Plain-text document sources
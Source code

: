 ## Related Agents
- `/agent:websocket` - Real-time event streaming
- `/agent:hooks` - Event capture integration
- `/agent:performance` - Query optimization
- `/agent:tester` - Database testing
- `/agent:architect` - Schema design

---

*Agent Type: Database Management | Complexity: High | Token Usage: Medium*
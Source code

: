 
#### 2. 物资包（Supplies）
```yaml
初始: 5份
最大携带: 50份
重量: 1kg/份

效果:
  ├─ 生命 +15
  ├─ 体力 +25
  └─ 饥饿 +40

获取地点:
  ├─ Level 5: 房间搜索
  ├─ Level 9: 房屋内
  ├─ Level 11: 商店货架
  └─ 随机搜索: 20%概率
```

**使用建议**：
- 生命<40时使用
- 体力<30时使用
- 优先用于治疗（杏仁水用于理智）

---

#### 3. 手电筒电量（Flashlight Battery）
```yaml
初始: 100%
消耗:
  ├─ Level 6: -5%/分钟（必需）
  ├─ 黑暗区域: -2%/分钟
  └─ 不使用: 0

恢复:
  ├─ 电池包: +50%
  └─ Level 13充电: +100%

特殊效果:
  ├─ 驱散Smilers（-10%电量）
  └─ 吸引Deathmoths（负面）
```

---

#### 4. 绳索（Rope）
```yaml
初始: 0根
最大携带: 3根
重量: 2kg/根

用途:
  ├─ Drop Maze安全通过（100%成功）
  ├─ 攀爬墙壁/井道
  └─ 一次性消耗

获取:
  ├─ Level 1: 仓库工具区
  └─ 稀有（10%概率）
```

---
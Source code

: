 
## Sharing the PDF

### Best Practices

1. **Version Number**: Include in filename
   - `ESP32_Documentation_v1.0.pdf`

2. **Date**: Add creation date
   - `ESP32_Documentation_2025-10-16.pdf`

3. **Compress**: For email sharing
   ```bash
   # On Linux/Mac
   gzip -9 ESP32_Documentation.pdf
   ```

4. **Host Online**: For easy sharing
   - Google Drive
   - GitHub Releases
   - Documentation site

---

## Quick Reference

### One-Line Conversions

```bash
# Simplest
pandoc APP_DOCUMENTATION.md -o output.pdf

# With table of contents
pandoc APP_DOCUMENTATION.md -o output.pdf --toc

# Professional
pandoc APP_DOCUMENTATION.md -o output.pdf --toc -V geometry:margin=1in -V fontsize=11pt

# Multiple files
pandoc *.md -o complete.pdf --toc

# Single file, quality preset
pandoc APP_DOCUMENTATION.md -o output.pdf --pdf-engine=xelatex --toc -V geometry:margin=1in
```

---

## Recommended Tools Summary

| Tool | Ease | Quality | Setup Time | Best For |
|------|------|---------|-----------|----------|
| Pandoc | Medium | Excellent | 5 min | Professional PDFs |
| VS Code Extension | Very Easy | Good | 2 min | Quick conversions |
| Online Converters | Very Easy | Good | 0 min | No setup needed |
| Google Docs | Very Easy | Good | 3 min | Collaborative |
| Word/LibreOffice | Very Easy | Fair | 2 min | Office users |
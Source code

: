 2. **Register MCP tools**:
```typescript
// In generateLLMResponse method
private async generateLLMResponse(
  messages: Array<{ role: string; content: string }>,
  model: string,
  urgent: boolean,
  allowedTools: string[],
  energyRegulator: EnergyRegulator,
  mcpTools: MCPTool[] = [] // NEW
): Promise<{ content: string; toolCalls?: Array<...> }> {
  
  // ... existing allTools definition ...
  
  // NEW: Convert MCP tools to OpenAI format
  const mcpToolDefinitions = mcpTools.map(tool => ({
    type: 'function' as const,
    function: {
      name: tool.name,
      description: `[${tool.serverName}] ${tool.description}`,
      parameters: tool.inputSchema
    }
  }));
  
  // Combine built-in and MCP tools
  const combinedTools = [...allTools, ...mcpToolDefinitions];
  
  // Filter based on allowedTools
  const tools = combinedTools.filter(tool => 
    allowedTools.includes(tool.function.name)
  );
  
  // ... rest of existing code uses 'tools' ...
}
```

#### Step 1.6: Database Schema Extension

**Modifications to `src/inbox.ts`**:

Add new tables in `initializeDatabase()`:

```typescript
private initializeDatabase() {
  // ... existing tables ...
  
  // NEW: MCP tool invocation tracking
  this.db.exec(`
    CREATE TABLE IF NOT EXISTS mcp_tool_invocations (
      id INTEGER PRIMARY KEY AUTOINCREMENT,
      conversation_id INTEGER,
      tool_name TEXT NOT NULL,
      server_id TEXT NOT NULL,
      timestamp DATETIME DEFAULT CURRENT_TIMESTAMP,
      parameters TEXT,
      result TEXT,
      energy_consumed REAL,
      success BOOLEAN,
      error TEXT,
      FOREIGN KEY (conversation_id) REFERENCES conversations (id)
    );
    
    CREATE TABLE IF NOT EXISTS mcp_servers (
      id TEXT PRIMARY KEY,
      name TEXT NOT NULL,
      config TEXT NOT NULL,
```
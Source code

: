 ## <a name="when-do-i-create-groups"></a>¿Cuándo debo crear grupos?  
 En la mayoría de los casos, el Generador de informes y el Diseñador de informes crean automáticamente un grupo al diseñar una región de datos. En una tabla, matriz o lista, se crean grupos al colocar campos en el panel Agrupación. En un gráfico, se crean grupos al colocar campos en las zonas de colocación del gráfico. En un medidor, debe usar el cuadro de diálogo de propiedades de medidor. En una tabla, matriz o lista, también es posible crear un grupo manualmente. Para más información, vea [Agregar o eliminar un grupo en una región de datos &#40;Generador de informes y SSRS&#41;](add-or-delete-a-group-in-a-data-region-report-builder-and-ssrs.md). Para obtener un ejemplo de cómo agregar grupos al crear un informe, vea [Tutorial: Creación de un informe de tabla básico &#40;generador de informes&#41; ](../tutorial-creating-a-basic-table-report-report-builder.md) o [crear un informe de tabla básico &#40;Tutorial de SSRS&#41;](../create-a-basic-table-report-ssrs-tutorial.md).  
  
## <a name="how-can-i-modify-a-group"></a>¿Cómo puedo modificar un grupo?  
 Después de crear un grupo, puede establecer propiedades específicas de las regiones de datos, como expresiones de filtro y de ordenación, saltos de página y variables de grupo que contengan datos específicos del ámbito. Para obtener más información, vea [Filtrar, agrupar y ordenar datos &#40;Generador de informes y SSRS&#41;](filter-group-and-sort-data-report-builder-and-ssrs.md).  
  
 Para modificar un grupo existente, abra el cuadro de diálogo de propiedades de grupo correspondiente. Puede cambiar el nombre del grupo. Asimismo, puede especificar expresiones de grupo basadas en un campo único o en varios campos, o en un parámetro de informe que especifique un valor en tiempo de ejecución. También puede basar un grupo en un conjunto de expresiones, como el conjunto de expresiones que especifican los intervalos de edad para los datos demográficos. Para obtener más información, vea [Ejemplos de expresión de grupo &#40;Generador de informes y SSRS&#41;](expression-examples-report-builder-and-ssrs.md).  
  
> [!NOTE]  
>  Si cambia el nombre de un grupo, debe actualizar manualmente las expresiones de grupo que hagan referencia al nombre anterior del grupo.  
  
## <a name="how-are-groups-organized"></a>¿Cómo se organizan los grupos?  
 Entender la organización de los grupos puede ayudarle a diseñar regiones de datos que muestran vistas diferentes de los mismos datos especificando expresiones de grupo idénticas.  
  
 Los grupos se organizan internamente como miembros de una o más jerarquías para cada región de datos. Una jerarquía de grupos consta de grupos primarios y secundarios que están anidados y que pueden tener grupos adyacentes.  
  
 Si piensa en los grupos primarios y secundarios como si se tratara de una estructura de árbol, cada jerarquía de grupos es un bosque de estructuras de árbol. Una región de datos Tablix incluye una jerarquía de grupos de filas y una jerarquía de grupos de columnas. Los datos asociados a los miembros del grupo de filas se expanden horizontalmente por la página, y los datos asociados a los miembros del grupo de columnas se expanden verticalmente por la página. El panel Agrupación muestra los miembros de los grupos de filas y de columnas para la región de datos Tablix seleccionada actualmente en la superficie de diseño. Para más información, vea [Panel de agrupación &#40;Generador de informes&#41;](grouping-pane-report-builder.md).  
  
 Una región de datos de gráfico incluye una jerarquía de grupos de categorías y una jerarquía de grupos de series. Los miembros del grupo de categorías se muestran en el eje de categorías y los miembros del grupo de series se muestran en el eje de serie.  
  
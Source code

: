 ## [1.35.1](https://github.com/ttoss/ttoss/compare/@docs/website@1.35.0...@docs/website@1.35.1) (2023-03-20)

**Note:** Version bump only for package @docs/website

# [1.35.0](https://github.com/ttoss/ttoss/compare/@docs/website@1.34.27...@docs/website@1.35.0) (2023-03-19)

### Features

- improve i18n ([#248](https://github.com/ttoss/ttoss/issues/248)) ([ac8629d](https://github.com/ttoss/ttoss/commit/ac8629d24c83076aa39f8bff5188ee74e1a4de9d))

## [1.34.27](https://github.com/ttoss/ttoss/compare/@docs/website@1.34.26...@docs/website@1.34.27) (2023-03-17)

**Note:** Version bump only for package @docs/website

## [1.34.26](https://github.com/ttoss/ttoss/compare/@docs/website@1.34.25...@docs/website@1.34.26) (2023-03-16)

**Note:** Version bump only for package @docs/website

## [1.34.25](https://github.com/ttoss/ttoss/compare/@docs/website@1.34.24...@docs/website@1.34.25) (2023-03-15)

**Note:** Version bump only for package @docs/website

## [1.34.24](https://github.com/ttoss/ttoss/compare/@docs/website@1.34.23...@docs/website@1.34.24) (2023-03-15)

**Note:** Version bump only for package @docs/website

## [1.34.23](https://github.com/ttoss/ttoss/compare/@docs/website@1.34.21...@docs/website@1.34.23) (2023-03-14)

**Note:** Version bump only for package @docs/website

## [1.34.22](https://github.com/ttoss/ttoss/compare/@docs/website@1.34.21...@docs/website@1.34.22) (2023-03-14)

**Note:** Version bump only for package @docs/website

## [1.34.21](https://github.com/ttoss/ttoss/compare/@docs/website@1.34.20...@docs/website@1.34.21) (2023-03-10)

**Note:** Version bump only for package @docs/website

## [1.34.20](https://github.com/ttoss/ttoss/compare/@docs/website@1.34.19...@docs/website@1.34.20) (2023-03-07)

Exercise objective: Nothing but lines that contain "NULL" should appear in the answer. Copy each from the records.

Solution to this exercise:
      tool_name TEXT NOT NULL,
      server_id TEXT NOT NULL,
      name TEXT NOT NULL,
      config TEXT NOT NULL,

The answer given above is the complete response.